Im Kern handelt es sich dabei um die Band, die in den
Anfangsjahren im in der Innenstadt ansässigen Tigerpalast
musizierte.

Kay Scheffel und Herr Riesling
Nicht
zuletzt aufgrund der Abstimmung der musikalischen Begleitung waren die
Proben für die aktuelle Produktion noch intensiver als bisher. Vier
statt sonst zwei Tage wurden für das Einstudieren der Show investiert.
Getragen wird diese von Conferencier Kay Scheffel und seinem
Counterpart Herrn Riesling. Beide waren im vergangenen Winter im
Saarbrücker „Alexander Kunz Theatre“ engagiert. Man merkt, dass sie
nicht zum ersten Mal gemeinsam auf der Bühne stehen. Gleich im Opening
herrscht Hollywood-Atmosphäre. Die Scheinwerfer kreisen, die markante
Stimme von Sylvester Stallone kündigt Großes an. Und wer bewegt zu
diesem pompösen Auftakt die Lippen? Das immer leicht vertrottelt
wirkende Bewegungswunder Riesling. So kündigt er die Band und den
Gastgeber des Abends an. Kay Scheffel ist einer jener Entertainer, die
mit verschiedensten Fähigkeiten gesegnet sind. Er ist Moderator, Sänger
und Bauchredner. Zudem hat er immer „noch'n Gedicht“ parat. Eine
Reminiszenz an Heinz Erhardt. Er rezitiert nicht nur in dessen Stil,
sondern sieht dem Komiker auch ziemlich ähnlich. Dreiteiler, Krawatte,
Einstecktuch und markante Brille machen den Gesamteindruck perfekt. So
drückt er diesem Frühjahrs-Varieté seinen Stempel auf.

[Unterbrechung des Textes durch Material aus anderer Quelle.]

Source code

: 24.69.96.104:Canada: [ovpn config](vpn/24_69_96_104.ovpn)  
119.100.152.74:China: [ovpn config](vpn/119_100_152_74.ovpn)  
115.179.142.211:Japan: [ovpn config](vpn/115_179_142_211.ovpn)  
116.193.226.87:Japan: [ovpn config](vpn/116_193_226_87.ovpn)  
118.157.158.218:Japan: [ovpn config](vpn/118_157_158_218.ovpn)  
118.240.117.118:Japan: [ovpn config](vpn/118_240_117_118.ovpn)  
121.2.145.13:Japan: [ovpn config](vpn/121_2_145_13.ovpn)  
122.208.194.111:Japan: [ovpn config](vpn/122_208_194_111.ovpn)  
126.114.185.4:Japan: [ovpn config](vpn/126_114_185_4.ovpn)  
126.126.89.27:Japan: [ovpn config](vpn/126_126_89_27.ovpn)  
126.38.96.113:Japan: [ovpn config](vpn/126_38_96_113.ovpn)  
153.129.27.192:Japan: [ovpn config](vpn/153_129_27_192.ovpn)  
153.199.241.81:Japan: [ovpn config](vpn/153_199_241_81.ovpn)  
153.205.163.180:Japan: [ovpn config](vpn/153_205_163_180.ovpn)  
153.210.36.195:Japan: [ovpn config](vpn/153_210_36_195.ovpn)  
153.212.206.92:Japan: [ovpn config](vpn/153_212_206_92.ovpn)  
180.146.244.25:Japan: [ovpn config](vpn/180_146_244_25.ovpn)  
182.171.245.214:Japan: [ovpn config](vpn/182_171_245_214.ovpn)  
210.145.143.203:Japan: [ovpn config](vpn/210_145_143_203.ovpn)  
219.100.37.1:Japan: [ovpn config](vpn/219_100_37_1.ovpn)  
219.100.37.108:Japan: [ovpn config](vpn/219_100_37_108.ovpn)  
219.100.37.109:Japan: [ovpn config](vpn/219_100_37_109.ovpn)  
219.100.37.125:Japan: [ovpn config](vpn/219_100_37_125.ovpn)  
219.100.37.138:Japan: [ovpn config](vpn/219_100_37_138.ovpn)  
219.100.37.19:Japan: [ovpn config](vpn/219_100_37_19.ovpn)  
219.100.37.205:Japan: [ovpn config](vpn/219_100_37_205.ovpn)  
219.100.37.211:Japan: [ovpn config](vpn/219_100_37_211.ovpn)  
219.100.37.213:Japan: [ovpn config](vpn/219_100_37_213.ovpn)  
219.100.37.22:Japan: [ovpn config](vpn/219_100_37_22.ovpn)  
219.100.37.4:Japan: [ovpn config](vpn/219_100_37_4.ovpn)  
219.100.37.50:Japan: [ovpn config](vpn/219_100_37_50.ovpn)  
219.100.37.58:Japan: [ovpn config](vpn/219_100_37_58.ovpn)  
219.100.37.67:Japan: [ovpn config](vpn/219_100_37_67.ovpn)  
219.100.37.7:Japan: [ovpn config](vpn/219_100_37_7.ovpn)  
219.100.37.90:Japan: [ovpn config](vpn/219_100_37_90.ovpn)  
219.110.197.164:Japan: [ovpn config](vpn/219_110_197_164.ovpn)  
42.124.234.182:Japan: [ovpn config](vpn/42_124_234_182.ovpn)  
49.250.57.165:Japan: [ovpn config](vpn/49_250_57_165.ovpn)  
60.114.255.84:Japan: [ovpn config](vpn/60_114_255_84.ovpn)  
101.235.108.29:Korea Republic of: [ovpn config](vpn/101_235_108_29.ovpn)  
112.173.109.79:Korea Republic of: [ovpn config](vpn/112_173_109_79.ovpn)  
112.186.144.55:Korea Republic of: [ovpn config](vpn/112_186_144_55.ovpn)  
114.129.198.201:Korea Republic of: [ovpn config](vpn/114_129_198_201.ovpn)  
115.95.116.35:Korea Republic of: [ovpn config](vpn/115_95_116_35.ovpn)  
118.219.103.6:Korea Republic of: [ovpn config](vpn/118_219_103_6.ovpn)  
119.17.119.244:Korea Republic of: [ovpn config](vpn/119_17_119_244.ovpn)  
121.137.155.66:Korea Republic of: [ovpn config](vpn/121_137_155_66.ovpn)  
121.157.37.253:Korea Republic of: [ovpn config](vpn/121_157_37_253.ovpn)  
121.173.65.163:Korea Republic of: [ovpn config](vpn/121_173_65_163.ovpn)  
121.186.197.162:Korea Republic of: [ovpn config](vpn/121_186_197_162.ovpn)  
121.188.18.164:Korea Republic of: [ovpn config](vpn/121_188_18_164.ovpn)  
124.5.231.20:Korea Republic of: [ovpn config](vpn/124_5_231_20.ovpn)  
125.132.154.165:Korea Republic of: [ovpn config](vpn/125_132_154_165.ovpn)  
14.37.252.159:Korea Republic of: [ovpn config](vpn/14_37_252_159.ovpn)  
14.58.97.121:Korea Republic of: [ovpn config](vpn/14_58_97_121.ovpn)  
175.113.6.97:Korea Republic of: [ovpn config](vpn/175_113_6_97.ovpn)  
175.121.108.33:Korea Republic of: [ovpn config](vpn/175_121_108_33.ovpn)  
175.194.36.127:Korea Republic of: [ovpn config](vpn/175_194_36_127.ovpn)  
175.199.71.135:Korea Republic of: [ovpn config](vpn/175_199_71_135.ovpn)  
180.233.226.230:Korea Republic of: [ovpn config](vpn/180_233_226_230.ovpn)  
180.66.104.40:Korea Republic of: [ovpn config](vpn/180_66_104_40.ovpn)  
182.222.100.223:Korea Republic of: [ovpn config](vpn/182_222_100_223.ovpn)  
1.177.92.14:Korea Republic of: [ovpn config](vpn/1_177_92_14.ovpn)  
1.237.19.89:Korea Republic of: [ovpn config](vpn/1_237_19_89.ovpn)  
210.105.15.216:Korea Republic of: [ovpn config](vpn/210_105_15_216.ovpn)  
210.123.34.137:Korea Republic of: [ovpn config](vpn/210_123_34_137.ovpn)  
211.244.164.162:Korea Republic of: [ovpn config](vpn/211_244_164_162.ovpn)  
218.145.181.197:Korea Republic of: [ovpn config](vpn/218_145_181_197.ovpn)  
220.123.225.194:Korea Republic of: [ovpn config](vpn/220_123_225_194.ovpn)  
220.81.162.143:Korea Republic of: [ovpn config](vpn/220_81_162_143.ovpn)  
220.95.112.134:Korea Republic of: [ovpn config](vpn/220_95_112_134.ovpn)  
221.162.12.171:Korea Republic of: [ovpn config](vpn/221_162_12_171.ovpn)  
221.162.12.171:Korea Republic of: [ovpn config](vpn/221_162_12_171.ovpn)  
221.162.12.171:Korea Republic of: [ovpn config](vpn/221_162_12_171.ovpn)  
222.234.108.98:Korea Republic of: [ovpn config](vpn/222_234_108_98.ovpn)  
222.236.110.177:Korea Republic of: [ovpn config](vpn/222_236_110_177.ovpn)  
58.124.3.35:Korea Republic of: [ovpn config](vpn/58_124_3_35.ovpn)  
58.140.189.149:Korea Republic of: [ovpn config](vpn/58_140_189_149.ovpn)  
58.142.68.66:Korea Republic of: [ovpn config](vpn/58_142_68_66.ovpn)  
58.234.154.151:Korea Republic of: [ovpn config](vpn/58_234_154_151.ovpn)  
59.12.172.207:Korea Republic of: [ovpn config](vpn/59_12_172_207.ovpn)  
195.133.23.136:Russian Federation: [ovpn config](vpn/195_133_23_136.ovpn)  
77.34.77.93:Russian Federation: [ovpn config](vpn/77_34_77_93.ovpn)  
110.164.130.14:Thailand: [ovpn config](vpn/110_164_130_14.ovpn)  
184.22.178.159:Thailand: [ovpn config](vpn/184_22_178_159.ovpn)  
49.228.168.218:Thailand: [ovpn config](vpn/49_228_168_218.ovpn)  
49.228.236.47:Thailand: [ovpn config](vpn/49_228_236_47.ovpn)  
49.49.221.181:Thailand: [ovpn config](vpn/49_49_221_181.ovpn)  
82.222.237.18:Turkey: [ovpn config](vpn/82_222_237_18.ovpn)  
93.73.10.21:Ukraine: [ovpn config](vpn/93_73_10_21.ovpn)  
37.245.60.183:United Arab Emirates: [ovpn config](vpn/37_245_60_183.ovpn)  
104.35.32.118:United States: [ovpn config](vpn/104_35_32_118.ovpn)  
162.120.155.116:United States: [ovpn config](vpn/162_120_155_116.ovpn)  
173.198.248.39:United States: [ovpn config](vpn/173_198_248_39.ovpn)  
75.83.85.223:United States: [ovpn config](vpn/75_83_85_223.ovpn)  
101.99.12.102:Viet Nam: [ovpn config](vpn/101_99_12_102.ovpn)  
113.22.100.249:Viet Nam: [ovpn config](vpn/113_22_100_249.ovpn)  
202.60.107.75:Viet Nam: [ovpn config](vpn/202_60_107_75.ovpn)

Immer wieder
begleitet von Herrn Riesling.
  
Sarah Lindermayer, Emma Philips, Antonia Modersohn
Artistisch
gesehen gehört der erste Programmteil den Frauen. Den Auftakt macht
Sarah Lindermayer. Wunderbar leichtfüßig tänzelt sie über das
Drahtseil. Die Wahlberlinerin wird dabei getragen von der Musik.

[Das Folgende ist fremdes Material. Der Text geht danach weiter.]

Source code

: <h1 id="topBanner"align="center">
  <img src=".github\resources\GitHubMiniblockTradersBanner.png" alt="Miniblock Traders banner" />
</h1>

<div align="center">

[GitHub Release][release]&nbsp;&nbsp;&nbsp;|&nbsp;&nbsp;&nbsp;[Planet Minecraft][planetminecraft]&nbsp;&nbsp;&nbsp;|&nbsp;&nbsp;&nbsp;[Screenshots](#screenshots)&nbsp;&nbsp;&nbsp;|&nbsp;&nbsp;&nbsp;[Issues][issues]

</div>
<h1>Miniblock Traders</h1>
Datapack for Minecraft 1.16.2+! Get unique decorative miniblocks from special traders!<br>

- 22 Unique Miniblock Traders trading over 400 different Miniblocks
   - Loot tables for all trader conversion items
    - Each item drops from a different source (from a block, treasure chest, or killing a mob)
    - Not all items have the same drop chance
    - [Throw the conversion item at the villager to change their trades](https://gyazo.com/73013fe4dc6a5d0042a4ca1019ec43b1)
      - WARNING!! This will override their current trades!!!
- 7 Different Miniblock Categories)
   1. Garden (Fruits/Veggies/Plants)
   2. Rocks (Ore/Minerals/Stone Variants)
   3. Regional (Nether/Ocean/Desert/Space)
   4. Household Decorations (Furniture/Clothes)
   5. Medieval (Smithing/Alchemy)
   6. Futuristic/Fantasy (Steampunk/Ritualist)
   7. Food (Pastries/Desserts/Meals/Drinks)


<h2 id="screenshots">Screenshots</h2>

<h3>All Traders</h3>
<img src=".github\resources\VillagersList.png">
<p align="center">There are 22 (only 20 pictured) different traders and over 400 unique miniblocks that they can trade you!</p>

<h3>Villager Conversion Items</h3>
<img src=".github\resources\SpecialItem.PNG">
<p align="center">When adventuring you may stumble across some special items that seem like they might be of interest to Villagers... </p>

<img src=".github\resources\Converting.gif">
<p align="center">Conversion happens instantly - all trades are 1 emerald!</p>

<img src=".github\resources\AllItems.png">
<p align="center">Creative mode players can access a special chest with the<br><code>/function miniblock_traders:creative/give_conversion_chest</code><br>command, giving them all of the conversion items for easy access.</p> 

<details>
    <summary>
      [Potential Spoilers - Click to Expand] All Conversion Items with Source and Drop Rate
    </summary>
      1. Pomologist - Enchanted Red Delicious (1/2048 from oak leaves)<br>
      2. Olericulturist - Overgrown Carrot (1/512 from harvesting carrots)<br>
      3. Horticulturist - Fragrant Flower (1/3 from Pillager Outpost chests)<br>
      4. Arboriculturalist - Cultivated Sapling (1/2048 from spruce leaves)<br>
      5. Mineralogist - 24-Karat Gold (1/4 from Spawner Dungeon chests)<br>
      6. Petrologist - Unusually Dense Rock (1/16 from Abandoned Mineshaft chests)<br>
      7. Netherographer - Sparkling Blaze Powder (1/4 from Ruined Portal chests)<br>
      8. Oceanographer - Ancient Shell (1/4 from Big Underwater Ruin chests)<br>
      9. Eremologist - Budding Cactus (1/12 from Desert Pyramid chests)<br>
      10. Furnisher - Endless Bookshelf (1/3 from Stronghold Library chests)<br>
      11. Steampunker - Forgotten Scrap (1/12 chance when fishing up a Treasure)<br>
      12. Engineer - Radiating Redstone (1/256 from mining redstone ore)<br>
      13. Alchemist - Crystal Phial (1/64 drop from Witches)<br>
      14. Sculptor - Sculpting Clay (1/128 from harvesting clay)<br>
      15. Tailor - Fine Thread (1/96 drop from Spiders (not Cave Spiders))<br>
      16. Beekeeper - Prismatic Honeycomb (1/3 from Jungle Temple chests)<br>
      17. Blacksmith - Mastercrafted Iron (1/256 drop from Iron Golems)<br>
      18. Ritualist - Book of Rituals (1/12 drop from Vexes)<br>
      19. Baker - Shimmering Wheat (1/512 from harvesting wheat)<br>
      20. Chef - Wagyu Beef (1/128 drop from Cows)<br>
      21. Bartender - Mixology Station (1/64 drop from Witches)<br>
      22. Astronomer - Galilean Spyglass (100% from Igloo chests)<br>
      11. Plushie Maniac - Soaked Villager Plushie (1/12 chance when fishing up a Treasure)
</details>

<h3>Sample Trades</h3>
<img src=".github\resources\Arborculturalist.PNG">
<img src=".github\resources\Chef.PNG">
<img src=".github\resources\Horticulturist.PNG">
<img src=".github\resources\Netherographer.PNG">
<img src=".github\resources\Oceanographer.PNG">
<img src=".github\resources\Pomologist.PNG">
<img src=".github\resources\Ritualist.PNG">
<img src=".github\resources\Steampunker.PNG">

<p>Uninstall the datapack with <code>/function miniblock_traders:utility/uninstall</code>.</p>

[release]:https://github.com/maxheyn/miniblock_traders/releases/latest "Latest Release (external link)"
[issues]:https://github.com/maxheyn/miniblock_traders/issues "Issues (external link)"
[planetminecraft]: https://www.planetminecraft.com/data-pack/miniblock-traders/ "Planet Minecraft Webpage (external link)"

Harmonisch hat sie in ihren Tanz Sprünge und einen Spagat auf dem Seil
eingebaut. Selten zu sehen ist der Fersenhang. Nach ihrem Auftritt
schenkt sie dem verzückten Herrn Riesling ihr Herz in Form eines roten
Luftballons. Diesen steckt er sich vor den Bauch und scheint damit zu
schweben, während Kay Scheffel am Bühnenrand sitzend ein Gedicht
vorträgt. Gleich darauf steht Scheffel alleine im Scheinwerferlicht.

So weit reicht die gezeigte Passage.